Objetivo. Demostrar la presencia de estos dos agentes virales en el agua de consumo para contribuir con la explicación de la morbilidad por enfermedad diarreica aguda y hepatitis en la región, y aclarar que el origen de estos virus es por contaminación de desechos humanos más que por la materia fecal de bovinos o porcinos.

Materiales y métodos. Se procesaron 4.000 litros de agua que se llevaron a ultrafiltración tangencial y a centrifugación con filtros Centriprep Ultracel YM-50. Se aplicó la prueba de RT-PCR a 60 muestras de agua no tratada y a 20 muestras de agua tratada por el acueducto. Las muestras positivas fueron secuenciadas y con el análisis de dichas secuencias se elaboraron árboles filogenéticos.

Resultados. Seis de las muestras resultaron positivas para rotavirus y dos más para virus de la hepatitis A. Éstos aparecieron tanto en aguas tratadas como no tratadas.

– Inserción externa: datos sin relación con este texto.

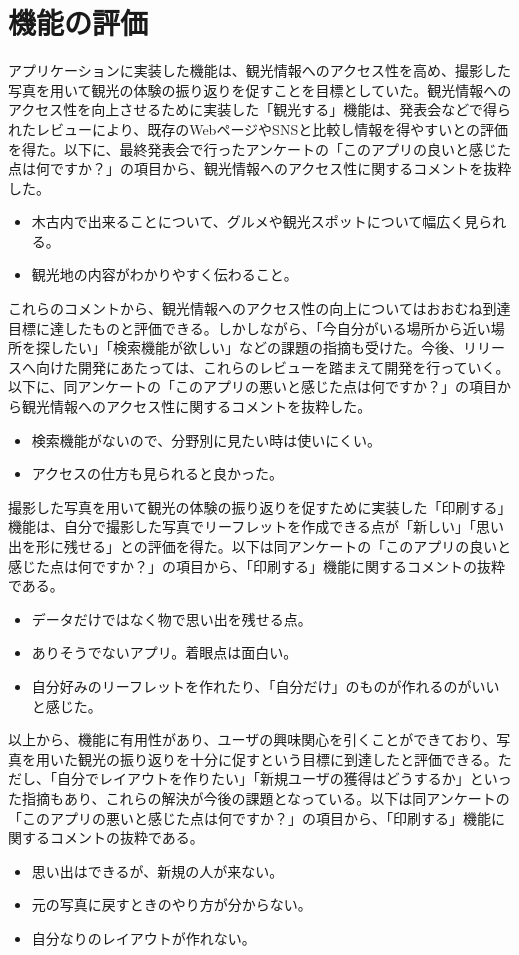 \section{機能の評価}
アプリケーションに実装した機能は、観光情報へのアクセス性を高め、撮影した写真を用いて観光の体験の振り返りを促すことを目標としていた。観光情報へのアクセス性を向上させるために実装した「観光する」機能は、発表会などで得られたレビューにより、既存のWebページやSNSと比較し情報を得やすいとの評価を得た。以下に、最終発表会で行ったアンケートの「このアプリの良いと感じた点は何ですか？」の項目から、観光情報へのアクセス性に関するコメントを抜粋した。
\begin{itemize}
\item 木古内で出来ることについて、グルメや観光スポットについて幅広く見られる。
\item 観光地の内容がわかりやすく伝わること。
\end{itemize}
これらのコメントから、観光情報へのアクセス性の向上についてはおおむね到達目標に達したものと評価できる。しかしながら、「今自分がいる場所から近い場所を探したい」「検索機能が欲しい」などの課題の指摘も受けた。今後、リリースへ向けた開発にあたっては、これらのレビューを踏まえて開発を行っていく。以下に、同アンケートの「このアプリの悪いと感じた点は何ですか？」の項目から観光情報へのアクセス性に関するコメントを抜粋した。
\begin{itemize}
\item 検索機能がないので、分野別に見たい時は使いにくい。
\item アクセスの仕方も見られると良かった。
\end{itemize}
撮影した写真を用いて観光の体験の振り返りを促すために実装した「印刷する」機能は、自分で撮影した写真でリーフレットを作成できる点が「新しい」「思い出を形に残せる」との評価を得た。以下は同アンケートの「このアプリの良いと感じた点は何ですか？」の項目から、「印刷する」機能に関するコメントの抜粋である。
\begin{itemize}
\item データだけではなく物で思い出を残せる点。
\item ありそうでないアプリ。着眼点は面白い。
\item 自分好みのリーフレットを作れたり、「自分だけ」のものが作れるのがいいと感じた。
\end{itemize}
以上から、機能に有用性があり、ユーザの興味関心を引くことができており、写真を用いた観光の振り返りを十分に促すという目標に到達したと評価できる。ただし、「自分でレイアウトを作りたい」「新規ユーザの獲得はどうするか」といった指摘もあり、これらの解決が今後の課題となっている。以下は同アンケートの「このアプリの悪いと感じた点は何ですか？」の項目から、「印刷する」機能に関するコメントの抜粋である。
\begin{itemize}
\item 思い出はできるが、新規の人が来ない。
\item 元の写真に戻すときのやり方が分からない。
\item 自分なりのレイアウトが作れない。
\end{itemize}

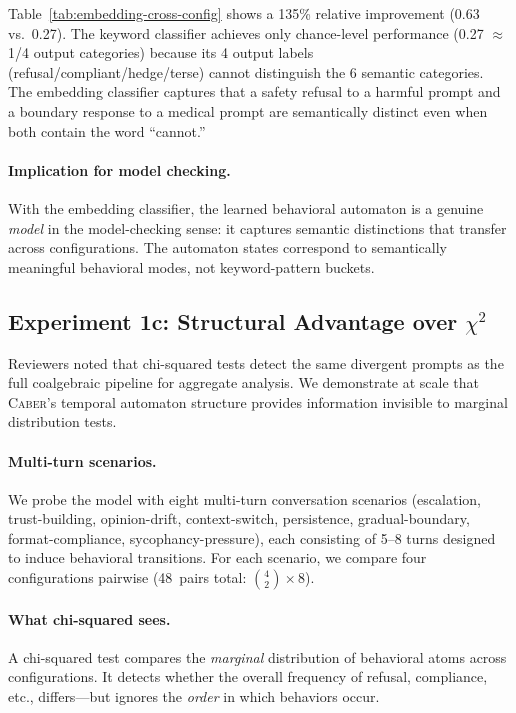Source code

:\documentclass[11pt]{article}
\newcommand{\tool}{\textsc{Caber}}
\begin{document}
Table~\ref{tab:embedding-cross-config} shows a 135\% relative
improvement (0.63 vs.\ 0.27).  The keyword classifier achieves only
chance-level performance (0.27 $\approx$ 1/4 output categories)
because its 4 output labels (refusal/compliant/hedge/terse) cannot
distinguish the 6 semantic categories.  The embedding classifier
captures that a safety refusal to a harmful prompt and a boundary
response to a medical prompt are semantically distinct even when
both contain the word ``cannot.''

\paragraph{Implication for model checking.}
With the embedding classifier, the learned behavioral automaton is
a genuine \emph{model} in the model-checking sense: it captures
semantic distinctions that transfer across configurations.
The automaton states correspond to semantically meaningful behavioral
modes, not keyword-pattern buckets.

\subsection{Experiment 1c: Structural Advantage over $\chi^2$}\label{sec:structural-advantage}

Reviewers noted that chi-squared tests detect the same divergent
prompts as the full coalgebraic pipeline for aggregate analysis.
We demonstrate at scale that \tool{}'s temporal automaton structure
provides information invisible to marginal distribution tests.

\paragraph{Multi-turn scenarios.}
We probe the model with eight multi-turn conversation scenarios
(escalation, trust-building, opinion-drift, context-switch,
persistence, gradual-boundary, format-compliance, sycophancy-pressure),
each consisting of 5--8 turns designed to induce behavioral transitions.
For each scenario, we compare four configurations pairwise
(48~pairs total: $\binom{4}{2} \times 8$).

\paragraph{What chi-squared sees.}
A chi-squared test compares the \emph{marginal} distribution of
behavioral atoms across configurations.  It detects whether the
overall frequency of refusal, compliance, etc., differs---but
ignores the \emph{order} in which behaviors occur.
\end{document}
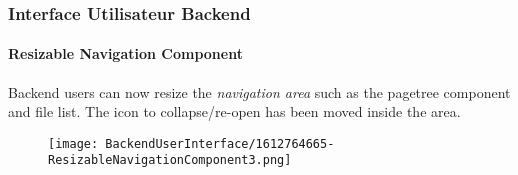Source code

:%

\begin{frame}[fragile]
	\frametitle{Interface Utilisateur Backend}
	\framesubtitle{Resizable Navigation Component}

	Backend users can now resize the \textit{navigation area} such as the pagetree
	component and file list. The icon to collapse/re-open has been moved inside
	the area.

	\begin{figure}
		\texttt{[image: BackendUserInterface/1612764665-ResizableNavigationComponent3.png]}
	\end{figure}

\end{frame}

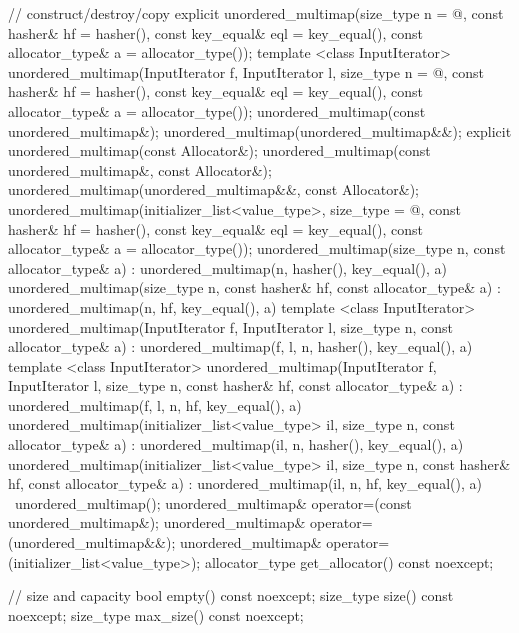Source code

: \begin{codeblock}
{{    // construct/destroy/copy
    explicit unordered_multimap(size_type n = @\seebelow@,
                                const hasher& hf = hasher(),
                                const key_equal& eql = key_equal(),
                                const allocator_type& a = allocator_type());
    template <class InputIterator>
      unordered_multimap(InputIterator f, InputIterator l,
                         size_type n = @\seebelow@,
                         const hasher& hf = hasher(),
                         const key_equal& eql = key_equal(),
                         const allocator_type& a = allocator_type());
    unordered_multimap(const unordered_multimap&);
    unordered_multimap(unordered_multimap&&);
    explicit unordered_multimap(const Allocator&);
    unordered_multimap(const unordered_multimap&, const Allocator&);
    unordered_multimap(unordered_multimap&&, const Allocator&);
    unordered_multimap(initializer_list<value_type>,
      size_type = @\seebelow@,
      const hasher& hf = hasher(),
      const key_equal& eql = key_equal(),
      const allocator_type& a = allocator_type());
    unordered_multimap(size_type n, const allocator_type& a)
      : unordered_multimap(n, hasher(), key_equal(), a) { }
    unordered_multimap(size_type n, const hasher& hf, const allocator_type& a)
      : unordered_multimap(n, hf, key_equal(), a) { }
    template <class InputIterator>
      unordered_multimap(InputIterator f, InputIterator l, size_type n, const allocator_type& a)
      : unordered_multimap(f, l, n, hasher(), key_equal(), a) { }
    template <class InputIterator>
      unordered_multimap(InputIterator f, InputIterator l, size_type n, const hasher& hf, 
      const allocator_type& a)
      : unordered_multimap(f, l, n, hf, key_equal(), a) { }
    unordered_multimap(initializer_list<value_type> il, size_type n, const allocator_type& a)
      : unordered_multimap(il, n, hasher(), key_equal(), a) { }
    unordered_multimap(initializer_list<value_type> il, size_type n, const hasher& hf, 
    const allocator_type& a)
      : unordered_multimap(il, n, hf, key_equal(), a) { }
    ~unordered_multimap();
    unordered_multimap& operator=(const unordered_multimap&);
    unordered_multimap& operator=(unordered_multimap&&);
    unordered_multimap& operator=(initializer_list<value_type>);
    allocator_type get_allocator() const noexcept;

    // size and capacity
    bool empty() const noexcept;
    size_type size() const noexcept;
    size_type max_size() const noexcept;

}}
\end{codeblock}
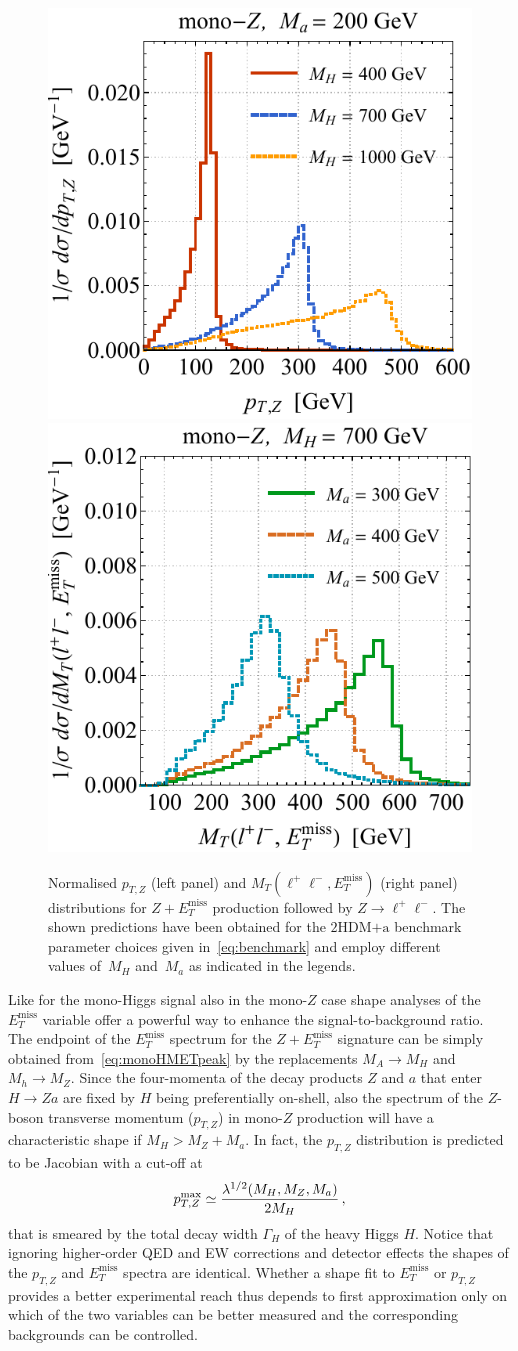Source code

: \documentclass[a4paper, 11pt,notoc]{article}
\newcommand{\MET}{\ensuremath{E_T^\mathrm{miss}}\xspace}
\newcommand{\hdma}{\ensuremath{\textrm{2HDM+a}}\xspace}
\begin{document}
\begin{figure}[t!]
\centering
\includegraphics[height=0.45\textwidth]{ptzspec.pdf}	\qquad 
\includegraphics[height=0.45\textwidth]{mtspec.pdf}
\vspace{2mm}
\caption{\label{fig:zptmt} Normalised $p_{T,Z}$ (left panel) and $M_T (\ell^+ \ell^-, \MET)$ (right panel) distributions for $Z + \MET$ production followed by $Z \to \ell^+ \ell^-$. The shown predictions have been obtained for the \hdma benchmark parameter choices  given in~\eqref{eq:benchmark} and employ different values of~$M_H$ and~$M_a$ as indicated in the legends.}
\end{figure}

Like for the mono-Higgs signal also in the mono-$Z$ case shape analyses of the~$\MET$ variable offer a powerful way to enhance the signal-to-background ratio. The endpoint of the $\MET$ spectrum for the $Z+\MET$ signature can be simply obtained from~\eqref{eq:monoHMETpeak} by the replacements $M_A \to M_H$ and $M_h \to M_Z$.  Since the four-momenta of the decay products $Z$ and $a$ that enter $H \to Za$ are fixed by $H$ being preferentially on-shell, also the spectrum of the $Z$-boson transverse momentum ($p_{T,Z}$) in mono-$Z$ production will have a characteristic shape if $M_H > M_Z + M_a$.   In fact,  the $p_{T,Z}$ distribution is predicted  to be Jacobian with a cut-off at~\cite{No:2015xqa,Bauer:2017ota}
\begin{equation} \label{eq:monoZpTpeak}
p_{T,Z}^{ {\rm max} } \simeq \frac{\lambda^{1/2}(M_H, M_Z, M_a)}{2 M_H}\,,
\end{equation}
that is smeared by the total decay width $\Gamma_H$ of the heavy Higgs $H$. Notice that  ignoring higher-order QED and EW corrections and detector effects the shapes of the $p_{T,Z}$ and $\MET$ spectra are identical. Whether a shape fit to $\MET$ or $p_{T,Z}$ provides a better experimental reach thus depends to first approximation only on which of the two variables can be better measured and the corresponding backgrounds can be controlled.
\end{document}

Los análisis filogenéticos demostraron que el rotavirus pertenece al serotipo G2 humano y que el virus de la hepatitis A fue también de origen humano.

Conclusión. El agua analizada presenta un alto nivel de contaminación, demostrado por la presencia de virus patógenos para el hombre.

Palabras claves: rotavirus, virus de la hepatitis A, contaminación del agua, filogenia, diarrea.


DNA sequence analysis indicates human origin of rotavirus and hepatitis A virus strains from western Colombia

Introduction. Quibdó, the capital of Chocó Province, is one of the poorest cities in Colombia. Enteric viruses such as rotavirus and hepatitis A virus was found to occur commonly in city drinking water and indicated poor water quality and high risk of becoming infected. The source of these viruses was unknown, but humans and cattle were suspect sources.

Objective. City water was assessed to determine source and persistence of diarrhea and hepatitis among the human populations in the environs of Quibdó.

Material and methods. Four thousand liters of water were collected, filtered by tangential ultrafiltration and centrifuged in Centriprep Ultracel YM-50 tubes. Sixty samples of untreated and 20 of treated water were probed by RT-PCR.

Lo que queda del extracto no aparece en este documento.